• [Exercise aim]:
Copy every line of the following data that includes the string "mnist".
——
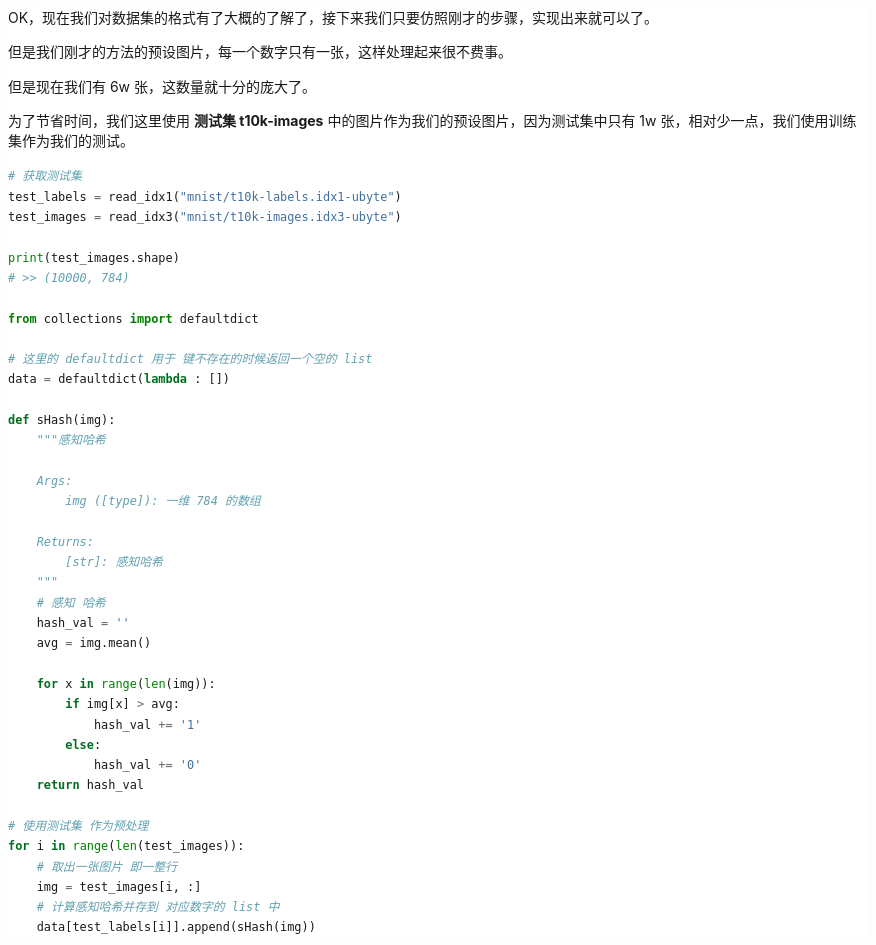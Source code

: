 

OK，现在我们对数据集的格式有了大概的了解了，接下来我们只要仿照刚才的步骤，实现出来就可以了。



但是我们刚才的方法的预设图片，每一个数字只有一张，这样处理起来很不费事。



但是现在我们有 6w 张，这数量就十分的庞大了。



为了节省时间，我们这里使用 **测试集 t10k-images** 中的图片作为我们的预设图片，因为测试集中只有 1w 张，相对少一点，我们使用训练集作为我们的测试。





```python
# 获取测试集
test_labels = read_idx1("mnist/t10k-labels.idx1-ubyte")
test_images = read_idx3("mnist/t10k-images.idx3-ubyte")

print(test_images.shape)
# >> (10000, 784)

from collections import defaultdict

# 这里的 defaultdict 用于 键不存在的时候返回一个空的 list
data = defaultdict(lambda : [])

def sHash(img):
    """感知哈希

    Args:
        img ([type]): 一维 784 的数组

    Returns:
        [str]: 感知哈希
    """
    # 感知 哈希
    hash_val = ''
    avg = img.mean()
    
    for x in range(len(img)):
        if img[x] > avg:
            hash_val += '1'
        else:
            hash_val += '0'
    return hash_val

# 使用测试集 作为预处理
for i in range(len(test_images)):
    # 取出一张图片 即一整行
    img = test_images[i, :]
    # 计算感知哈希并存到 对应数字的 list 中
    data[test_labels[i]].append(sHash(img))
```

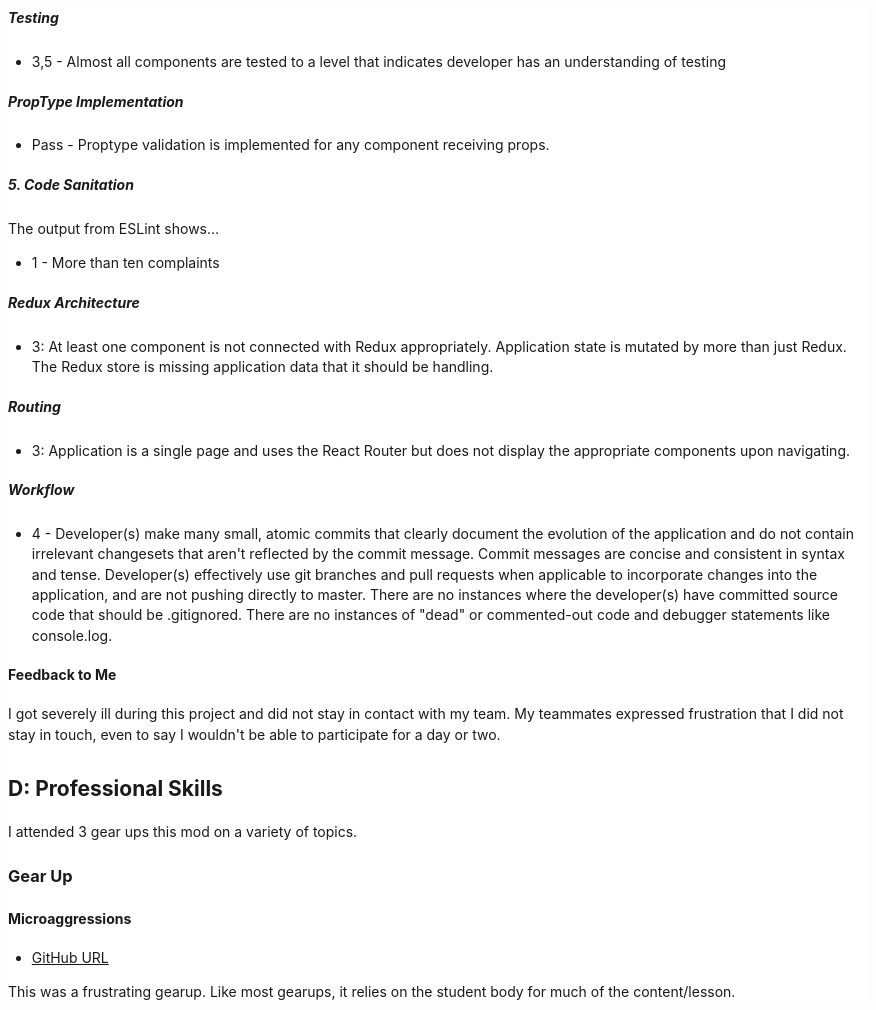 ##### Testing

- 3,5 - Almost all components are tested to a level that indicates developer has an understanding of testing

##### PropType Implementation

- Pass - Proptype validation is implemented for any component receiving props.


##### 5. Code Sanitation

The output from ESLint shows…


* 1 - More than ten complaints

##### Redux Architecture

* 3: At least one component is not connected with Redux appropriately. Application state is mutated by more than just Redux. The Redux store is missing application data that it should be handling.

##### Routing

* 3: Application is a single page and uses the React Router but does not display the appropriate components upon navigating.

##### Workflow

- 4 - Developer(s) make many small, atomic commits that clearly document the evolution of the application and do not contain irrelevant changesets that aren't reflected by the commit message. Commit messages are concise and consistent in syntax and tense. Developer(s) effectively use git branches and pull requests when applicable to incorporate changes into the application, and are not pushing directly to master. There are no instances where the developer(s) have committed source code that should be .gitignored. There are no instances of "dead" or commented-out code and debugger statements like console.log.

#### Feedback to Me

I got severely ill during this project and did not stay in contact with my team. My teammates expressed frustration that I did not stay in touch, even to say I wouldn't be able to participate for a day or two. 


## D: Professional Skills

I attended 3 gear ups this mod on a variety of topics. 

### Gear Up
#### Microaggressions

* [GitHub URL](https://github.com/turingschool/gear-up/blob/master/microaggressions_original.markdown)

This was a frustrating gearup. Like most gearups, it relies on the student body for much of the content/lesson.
——
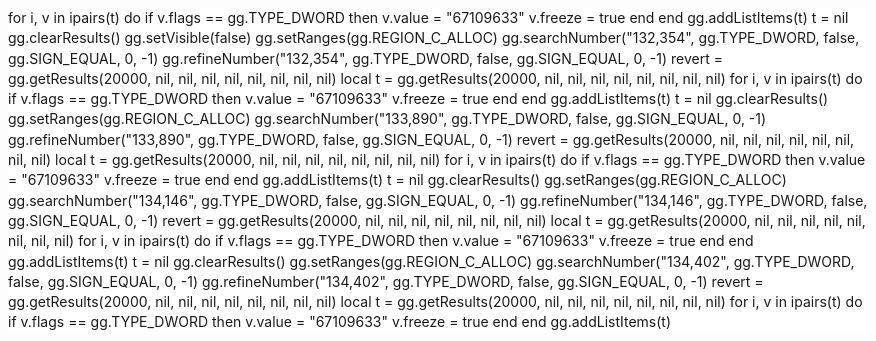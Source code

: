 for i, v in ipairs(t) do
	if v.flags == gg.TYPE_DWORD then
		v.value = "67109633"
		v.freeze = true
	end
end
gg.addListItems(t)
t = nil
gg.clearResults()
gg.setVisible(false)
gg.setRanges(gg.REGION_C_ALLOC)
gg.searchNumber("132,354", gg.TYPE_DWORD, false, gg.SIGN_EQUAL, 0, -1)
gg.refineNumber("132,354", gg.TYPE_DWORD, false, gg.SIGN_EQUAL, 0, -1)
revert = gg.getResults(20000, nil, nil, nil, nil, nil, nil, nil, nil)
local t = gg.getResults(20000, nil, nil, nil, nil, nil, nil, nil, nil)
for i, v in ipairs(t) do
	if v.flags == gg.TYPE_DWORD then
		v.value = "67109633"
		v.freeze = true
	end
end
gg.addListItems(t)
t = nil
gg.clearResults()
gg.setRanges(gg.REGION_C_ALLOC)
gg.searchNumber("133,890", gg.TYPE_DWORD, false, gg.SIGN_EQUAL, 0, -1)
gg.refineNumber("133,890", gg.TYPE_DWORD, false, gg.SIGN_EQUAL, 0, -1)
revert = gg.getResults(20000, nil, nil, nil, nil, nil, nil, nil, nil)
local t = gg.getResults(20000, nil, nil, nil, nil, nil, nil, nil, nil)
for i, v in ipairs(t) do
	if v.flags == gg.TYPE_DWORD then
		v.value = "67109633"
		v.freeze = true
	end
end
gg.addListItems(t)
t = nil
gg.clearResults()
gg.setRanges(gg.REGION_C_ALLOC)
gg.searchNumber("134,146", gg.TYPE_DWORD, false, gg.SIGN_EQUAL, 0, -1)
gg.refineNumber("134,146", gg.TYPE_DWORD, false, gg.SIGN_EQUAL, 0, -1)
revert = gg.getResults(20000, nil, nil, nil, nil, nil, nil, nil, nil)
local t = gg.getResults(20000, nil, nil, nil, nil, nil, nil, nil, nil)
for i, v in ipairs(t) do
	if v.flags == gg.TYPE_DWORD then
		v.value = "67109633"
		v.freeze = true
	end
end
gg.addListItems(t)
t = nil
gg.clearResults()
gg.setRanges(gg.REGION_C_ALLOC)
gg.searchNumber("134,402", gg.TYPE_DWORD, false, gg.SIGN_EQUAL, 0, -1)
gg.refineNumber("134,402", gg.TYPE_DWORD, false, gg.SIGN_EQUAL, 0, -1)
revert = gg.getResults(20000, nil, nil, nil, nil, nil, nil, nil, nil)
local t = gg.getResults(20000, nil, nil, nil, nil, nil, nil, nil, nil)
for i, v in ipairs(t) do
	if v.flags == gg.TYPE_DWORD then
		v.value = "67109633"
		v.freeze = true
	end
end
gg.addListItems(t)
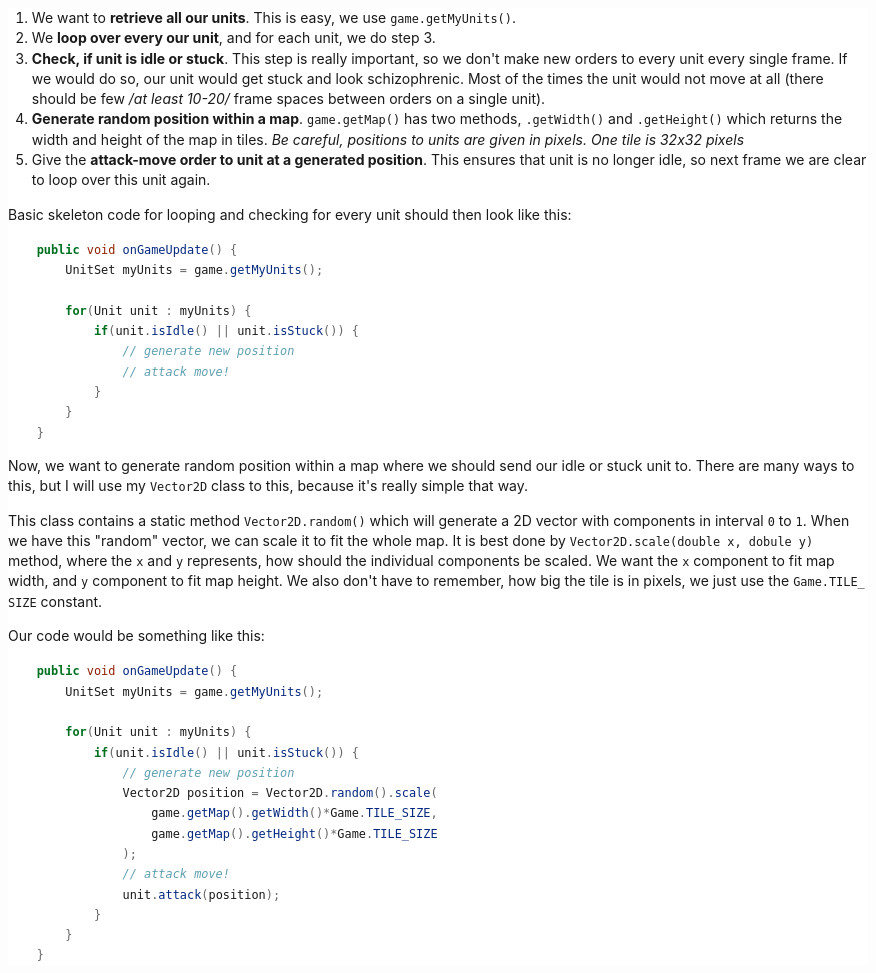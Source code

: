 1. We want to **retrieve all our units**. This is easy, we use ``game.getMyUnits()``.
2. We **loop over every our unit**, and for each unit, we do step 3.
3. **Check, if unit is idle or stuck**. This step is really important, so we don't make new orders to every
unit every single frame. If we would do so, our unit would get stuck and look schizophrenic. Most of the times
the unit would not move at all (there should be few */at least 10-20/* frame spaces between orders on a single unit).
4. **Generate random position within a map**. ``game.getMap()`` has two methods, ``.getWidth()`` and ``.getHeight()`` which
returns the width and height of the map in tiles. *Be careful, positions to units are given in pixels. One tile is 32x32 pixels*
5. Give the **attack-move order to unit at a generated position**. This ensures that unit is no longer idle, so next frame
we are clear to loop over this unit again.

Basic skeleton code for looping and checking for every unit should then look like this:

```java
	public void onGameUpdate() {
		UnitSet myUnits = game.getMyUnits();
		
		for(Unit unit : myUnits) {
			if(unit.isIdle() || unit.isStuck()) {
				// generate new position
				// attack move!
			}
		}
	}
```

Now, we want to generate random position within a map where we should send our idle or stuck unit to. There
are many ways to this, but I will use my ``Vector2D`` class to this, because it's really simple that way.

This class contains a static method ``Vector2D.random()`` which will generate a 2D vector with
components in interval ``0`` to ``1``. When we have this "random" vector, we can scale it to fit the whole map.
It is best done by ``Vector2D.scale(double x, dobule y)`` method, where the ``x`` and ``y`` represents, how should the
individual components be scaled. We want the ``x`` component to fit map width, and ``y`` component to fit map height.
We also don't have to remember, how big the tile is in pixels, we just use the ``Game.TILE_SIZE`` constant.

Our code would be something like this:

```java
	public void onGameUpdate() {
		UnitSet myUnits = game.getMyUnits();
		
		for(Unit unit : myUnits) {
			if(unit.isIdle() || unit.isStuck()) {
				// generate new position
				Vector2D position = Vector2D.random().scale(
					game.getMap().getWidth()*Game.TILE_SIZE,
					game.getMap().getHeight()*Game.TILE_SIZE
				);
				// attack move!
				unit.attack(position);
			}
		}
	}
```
——
• [Written solution]:
test_labels = read_idx1("mnist/t10k-labels.idx1-ubyte")
test_images = read_idx3("mnist/t10k-images.idx3-ubyte")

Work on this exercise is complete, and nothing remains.